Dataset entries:
——————————
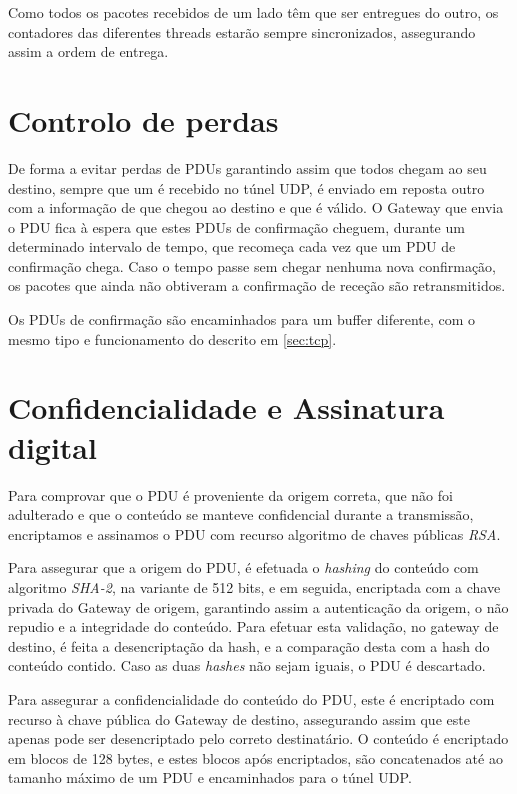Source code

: \documentclass[a4paper]{report}
\begin{document}
Como todos os pacotes recebidos de um lado têm que ser entregues do outro,
os contadores das diferentes threads estarão sempre sincronizados, assegurando
assim a ordem de entrega.

\section{Controlo de perdas}

De forma a evitar perdas de PDUs garantindo assim que todos chegam ao seu
destino, sempre que um é recebido no túnel UDP, é enviado em reposta outro com a
informação de que chegou ao destino e que é válido. O Gateway que envia o PDU
fica à espera que estes PDUs de confirmação cheguem, durante um determinado
intervalo de tempo, que recomeça cada vez que um PDU de confirmação chega.
Caso o tempo passe sem chegar nenhuma nova confirmação, os pacotes que ainda
não obtiveram a confirmação de receção são retransmitidos.

Os PDUs de confirmação são encaminhados para um buffer diferente, com o mesmo
tipo e funcionamento do descrito em \ref{sec:tcp}.

\section{Confidencialidade e Assinatura digital} \label{sec:auth}

Para comprovar que o PDU é proveniente da origem correta, que não foi
adulterado e que o conteúdo se manteve confidencial durante a transmissão,
encriptamos e assinamos o PDU com recurso algoritmo de chaves públicas 
\textit{RSA}. 

Para assegurar que a origem do PDU, é efetuada o \textit{hashing} do conteúdo
com algoritmo \textit{SHA-2}, na variante de 512 bits, e em seguida, encriptada
com a chave privada do Gateway de origem, garantindo assim a autenticação da
origem, o não repudio e a integridade do conteúdo. Para efetuar esta validação,
no gateway de destino, é feita a desencriptação da hash, e a comparação desta 
com a hash do conteúdo contido. Caso as duas \textit{hashes} não sejam iguais, o
PDU é descartado.

Para assegurar a confidencialidade do conteúdo do PDU, este é encriptado com
recurso à chave pública do Gateway de destino, assegurando assim que este
apenas pode ser desencriptado pelo correto destinatário. O conteúdo é 
encriptado em blocos de 128 bytes, e estes blocos após encriptados, são
concatenados até ao tamanho máximo de um PDU e encaminhados para o túnel
UDP.
\end{document}
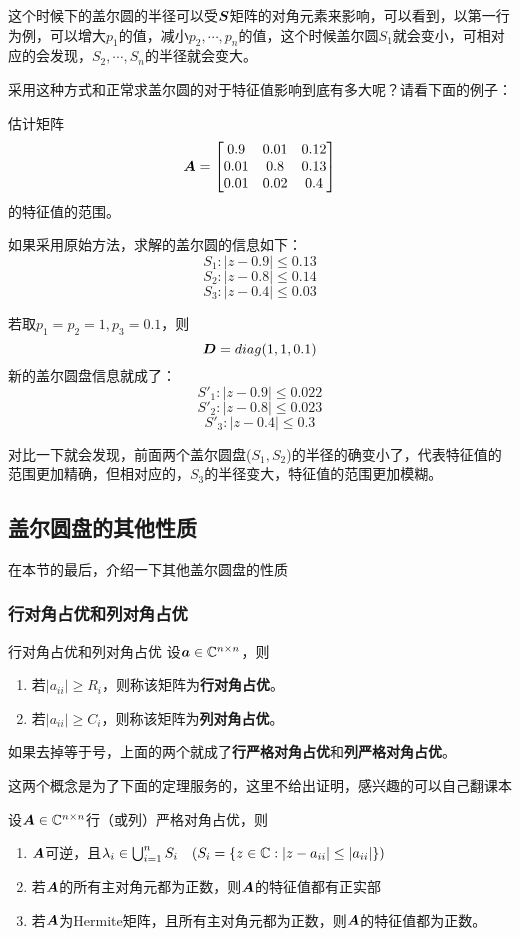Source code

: \documentclass[12pt, a4paper, oneside, UTF8]{ctexbook}
\begin{document}
这个时候下的盖尔圆的半径可以受$\boldsymbol{S}$矩阵的对角元素来影响，可以看到，以第一行为例，可以增大$p_1$的值，减小$p_2,\cdots,p_n$的值，这个时候盖尔圆$S_1$就会变小，可相对应的会发现，$S_2,\cdots,S_n$的半径就会变大。

采用这种方式和正常求盖尔圆的对于特征值影响到底有多大呢？请看下面的例子：
\begin{example}
    估计矩阵\[\boldsymbol{A}=\begin{bmatrix}
        0.9&0.01&0.12\\
        0.01&0.8&0.13\\
        0.01&0.02&0.4
    \end{bmatrix}\]的特征值的范围。
\end{example}
\begin{solution}
    
    如果采用原始方法，求解的盖尔圆的信息如下：
    \[S_1:|z-0.9|\leq0.13\]
    \[S_2:|z-0.8|\leq0.14\]
    \[S_3:|z-0.4|\leq0.03\]

    若取$p_1=p_2=1, p_3=0.1$，则\[\boldsymbol{D}=diag(1,1,0.1)\]
    新的盖尔圆盘信息就成了：
    \[S'_1:|z-0.9|\leq 0.022\]
    \[S'_2:|z-0.8|\leq 0.023\]
    \[S'_3:|z-0.4|\leq 0.3\]

    对比一下就会发现，前面两个盖尔圆盘($S_1, S_2$)的半径的确变小了，代表特征值的范围更加精确，但相对应的，$S_3$的半径变大，特征值的范围更加模糊。
\end{solution}

\subsection{盖尔圆盘的其他性质}

在本节的最后，介绍一下其他盖尔圆盘的性质
\subsubsection{行对角占优和列对角占优}
\begin{defn}{行对角占优和列对角占优}{}
    设$\boldsymbol{a}\in\mathbb{C}^{n\times n}$，则\begin{enumerate}
        \item 若$|a_{ii}|\geq R_i$，则称该矩阵为\textbf{行对角占优}。
        \item 若$|a_{ii}|\geq C_i$，则称该矩阵为\textbf{列对角占优}。
    \end{enumerate}
    如果去掉等于号，上面的两个就成了\textbf{行严格对角占优}和\textbf{列严格对角占优}。
\end{defn}

这两个概念是为了下面的定理服务的，这里不给出证明，感兴趣的可以自己翻课本
\begin{them}{}{}
    设$\boldsymbol{A}\in\mathbb{C}^{n\times n}$行（或列）严格对角占优，则\begin{enumerate}
        \item $\boldsymbol{A}$可逆，且$\lambda_i\in\bigcup_{i=1}^{n}S_i\ \ \ (S_i=\{z\in\C:|z-a_{ii}|\leq |a_{ii}|\})$
        \item 若$\boldsymbol{A}$的所有主对角元都为正数，则$\boldsymbol{A}$的特征值都有正实部
        \item 若$\boldsymbol{A}$为Hermite矩阵，且所有主对角元都为正数，则$\boldsymbol{A}$的特征值都为正数。
    \end{enumerate}
\end{them}
\ifx\allfiles\undefined
\end{document}
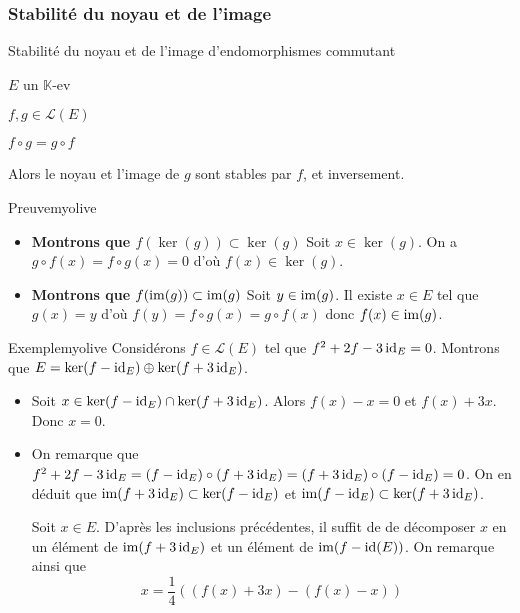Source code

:     \subsubsection{Stabilité du noyau et de l’image}

    \begin{prop}{Stabilité du noyau et de l’image d’endomorphismes commutant}{}
        \begin{soit}
            \item $E$ un $\mathbb{K}$-ev 
            \item $f,g \in \mathcal{L}(E)$
        \end{soit}
        \begin{suppose}
            \item $f \circ g = g \circ f$
        \end{suppose}
        Alors le noyau et l’image de $g$ sont stables par $f$, et inversement.
    \end{prop}

    \begin{demo}{Preuve}{myolive}
        \begin{itemize}
            \item \textbf{Montrons que $f(\ker(g)) \subset \ker(g)$} \quad Soit $x \in \ker(g)$. On a $g \circ f(x) = f \circ g(x) = 0$ d’où $f(x) \in \ker(g)$. 
            \item \textbf{Montrons que $f(\operatorname{im}(g)) \subset \operatorname{im}(g)$} \quad Soit $y \in \operatorname{im}(g)$. Il existe $x \in E$ tel que $g(x) = y$ d’où $f(y) = f \circ g(x) = g \circ f(x)$ donc $f(x) \in \operatorname{im}(g)$.
        \end{itemize}
    \end{demo}

    \begin{omed}{Exemple}{myolive}
        Considérons $f \in \mathcal{L}(E)$ tel que $f^2 + 2 f - 3 \operatorname{id}_E = 0$. Montrons que $E = \ker(f - \operatorname{id}_E) \oplus \ker(f + 3 \operatorname{id}_E)$.
        \begin{itemize}
            \item Soit $x \in \ker(f - \operatorname{id}_E) \cap \ker(f + 3 \operatorname{id}_E)$. Alors $f(x) - x = 0$ et $f(x) + 3x$. Donc $x = 0$.
            \item On remarque que $f^2 + 2f - 3 \operatorname{id}_E = (f - \operatorname{id}_E) \circ (f + 3 \operatorname{id}_E) = (f + 3 \operatorname{id}_E) \circ (f - \operatorname{id}_E) = 0$. On en déduit que $\operatorname{im}(f + 3 \operatorname{id}_E) \subset \ker(f - \operatorname{id}_E)$ et $\operatorname{im}(f - \operatorname{id}_E) \subset \ker(f + 3 \operatorname{id}_E)$.
            
            Soit $x \in E$. D’après les inclusions précédentes, il suffit de de décomposer $x$ en un élément de $\operatorname{im}(f + 3 \operatorname{id}_E)$ et un élément de $\operatorname{im}(f - \operatorname{id}(E))$. On remarque ainsi que 
            \[ x = \frac{1}{4} \left( \left(f(x) + 3x\right) - \left(f(x) - x\right) \right) \]
        \end{itemize}
    \end{omed}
——————————
Could you retype all the entries exactly, skipping the pictures?

Task response:
Source code

: \documentclass[a4paper]{report}
\begin{document}
Como todos os pacotes recebidos de um lado têm que ser entregues do outro,
os contadores das diferentes threads estarão sempre sincronizados, assegurando
assim a ordem de entrega.

\section{Controlo de perdas}

De forma a evitar perdas de PDUs garantindo assim que todos chegam ao seu
destino, sempre que um é recebido no túnel UDP, é enviado em reposta outro com a
informação de que chegou ao destino e que é válido. O Gateway que envia o PDU
fica à espera que estes PDUs de confirmação cheguem, durante um determinado
intervalo de tempo, que recomeça cada vez que um PDU de confirmação chega.
Caso o tempo passe sem chegar nenhuma nova confirmação, os pacotes que ainda
não obtiveram a confirmação de receção são retransmitidos.

Os PDUs de confirmação são encaminhados para um buffer diferente, com o mesmo
tipo e funcionamento do descrito em \ref{sec:tcp}.

\section{Confidencialidade e Assinatura digital} \label{sec:auth}

Para comprovar que o PDU é proveniente da origem correta, que não foi
adulterado e que o conteúdo se manteve confidencial durante a transmissão,
encriptamos e assinamos o PDU com recurso algoritmo de chaves públicas 
\textit{RSA}. 

Para assegurar que a origem do PDU, é efetuada o \textit{hashing} do conteúdo
com algoritmo \textit{SHA-2}, na variante de 512 bits, e em seguida, encriptada
com a chave privada do Gateway de origem, garantindo assim a autenticação da
origem, o não repudio e a integridade do conteúdo. Para efetuar esta validação,
no gateway de destino, é feita a desencriptação da hash, e a comparação desta 
com a hash do conteúdo contido. Caso as duas \textit{hashes} não sejam iguais, o
PDU é descartado.

Para assegurar a confidencialidade do conteúdo do PDU, este é encriptado com
recurso à chave pública do Gateway de destino, assegurando assim que este
apenas pode ser desencriptado pelo correto destinatário. O conteúdo é 
encriptado em blocos de 128 bytes, e estes blocos após encriptados, são
concatenados até ao tamanho máximo de um PDU e encaminhados para o túnel
UDP.
\end{document}
Source code

: \documentclass[12pt, a4paper, oneside, UTF8]{ctexbook}
\begin{document}
这个时候下的盖尔圆的半径可以受$\boldsymbol{S}$矩阵的对角元素来影响，可以看到，以第一行为例，可以增大$p_1$的值，减小$p_2,\cdots,p_n$的值，这个时候盖尔圆$S_1$就会变小，可相对应的会发现，$S_2,\cdots,S_n$的半径就会变大。

采用这种方式和正常求盖尔圆的对于特征值影响到底有多大呢？请看下面的例子：
\begin{example}
    估计矩阵\[\boldsymbol{A}=\begin{bmatrix}
        0.9&0.01&0.12\\
        0.01&0.8&0.13\\
        0.01&0.02&0.4
    \end{bmatrix}\]的特征值的范围。
\end{example}
\begin{solution}
    
    如果采用原始方法，求解的盖尔圆的信息如下：
    \[S_1:|z-0.9|\leq0.13\]
    \[S_2:|z-0.8|\leq0.14\]
    \[S_3:|z-0.4|\leq0.03\]

    若取$p_1=p_2=1, p_3=0.1$，则\[\boldsymbol{D}=diag(1,1,0.1)\]
    新的盖尔圆盘信息就成了：
    \[S'_1:|z-0.9|\leq 0.022\]
    \[S'_2:|z-0.8|\leq 0.023\]
    \[S'_3:|z-0.4|\leq 0.3\]

    对比一下就会发现，前面两个盖尔圆盘($S_1, S_2$)的半径的确变小了，代表特征值的范围更加精确，但相对应的，$S_3$的半径变大，特征值的范围更加模糊。
\end{solution}

\subsection{盖尔圆盘的其他性质}

在本节的最后，介绍一下其他盖尔圆盘的性质
\subsubsection{行对角占优和列对角占优}
\begin{defn}{行对角占优和列对角占优}{}
    设$\boldsymbol{a}\in\mathbb{C}^{n\times n}$，则\begin{enumerate}
        \item 若$|a_{ii}|\geq R_i$，则称该矩阵为\textbf{行对角占优}。
        \item 若$|a_{ii}|\geq C_i$，则称该矩阵为\textbf{列对角占优}。
    \end{enumerate}
    如果去掉等于号，上面的两个就成了\textbf{行严格对角占优}和\textbf{列严格对角占优}。
\end{defn}

这两个概念是为了下面的定理服务的，这里不给出证明，感兴趣的可以自己翻课本
\begin{them}{}{}
    设$\boldsymbol{A}\in\mathbb{C}^{n\times n}$行（或列）严格对角占优，则\begin{enumerate}
        \item $\boldsymbol{A}$可逆，且$\lambda_i\in\bigcup_{i=1}^{n}S_i\ \ \ (S_i=\{z\in\C:|z-a_{ii}|\leq |a_{ii}|\})$
        \item 若$\boldsymbol{A}$的所有主对角元都为正数，则$\boldsymbol{A}$的特征值都有正实部
        \item 若$\boldsymbol{A}$为Hermite矩阵，且所有主对角元都为正数，则$\boldsymbol{A}$的特征值都为正数。
    \end{enumerate}
\end{them}
\ifx\allfiles\undefined
\end{document}
Source code

:     \subsubsection{Stabilité du noyau et de l’image}

    \begin{prop}{Stabilité du noyau et de l’image d’endomorphismes commutant}{}
        \begin{soit}
            \item $E$ un $\mathbb{K}$-ev 
            \item $f,g \in \mathcal{L}(E)$
        \end{soit}
        \begin{suppose}
            \item $f \circ g = g \circ f$
        \end{suppose}
        Alors le noyau et l’image de $g$ sont stables par $f$, et inversement.
    \end{prop}

    \begin{demo}{Preuve}{myolive}
        \begin{itemize}
            \item \textbf{Montrons que $f(\ker(g)) \subset \ker(g)$} \quad Soit $x \in \ker(g)$. On a $g \circ f(x) = f \circ g(x) = 0$ d’où $f(x) \in \ker(g)$. 
            \item \textbf{Montrons que $f(\operatorname{im}(g)) \subset \operatorname{im}(g)$} \quad Soit $y \in \operatorname{im}(g)$. Il existe $x \in E$ tel que $g(x) = y$ d’où $f(y) = f \circ g(x) = g \circ f(x)$ donc $f(x) \in \operatorname{im}(g)$.
        \end{itemize}
    \end{demo}

    \begin{omed}{Exemple}{myolive}
        Considérons $f \in \mathcal{L}(E)$ tel que $f^2 + 2 f - 3 \operatorname{id}_E = 0$. Montrons que $E = \ker(f - \operatorname{id}_E) \oplus \ker(f + 3 \operatorname{id}_E)$.
        \begin{itemize}
            \item Soit $x \in \ker(f - \operatorname{id}_E) \cap \ker(f + 3 \operatorname{id}_E)$. Alors $f(x) - x = 0$ et $f(x) + 3x$. Donc $x = 0$.
            \item On remarque que $f^2 + 2f - 3 \operatorname{id}_E = (f - \operatorname{id}_E) \circ (f + 3 \operatorname{id}_E) = (f + 3 \operatorname{id}_E) \circ (f - \operatorname{id}_E) = 0$. On en déduit que $\operatorname{im}(f + 3 \operatorname{id}_E) \subset \ker(f - \operatorname{id}_E)$ et $\operatorname{im}(f - \operatorname{id}_E) \subset \ker(f + 3 \operatorname{id}_E)$.
            
            Soit $x \in E$. D’après les inclusions précédentes, il suffit de de décomposer $x$ en un élément de $\operatorname{im}(f + 3 \operatorname{id}_E)$ et un élément de $\operatorname{im}(f - \operatorname{id}(E))$. On remarque ainsi que 
            \[ x = \frac{1}{4} \left( \left(f(x) + 3x\right) - \left(f(x) - x\right) \right) \]
        \end{itemize}
    \end{omed}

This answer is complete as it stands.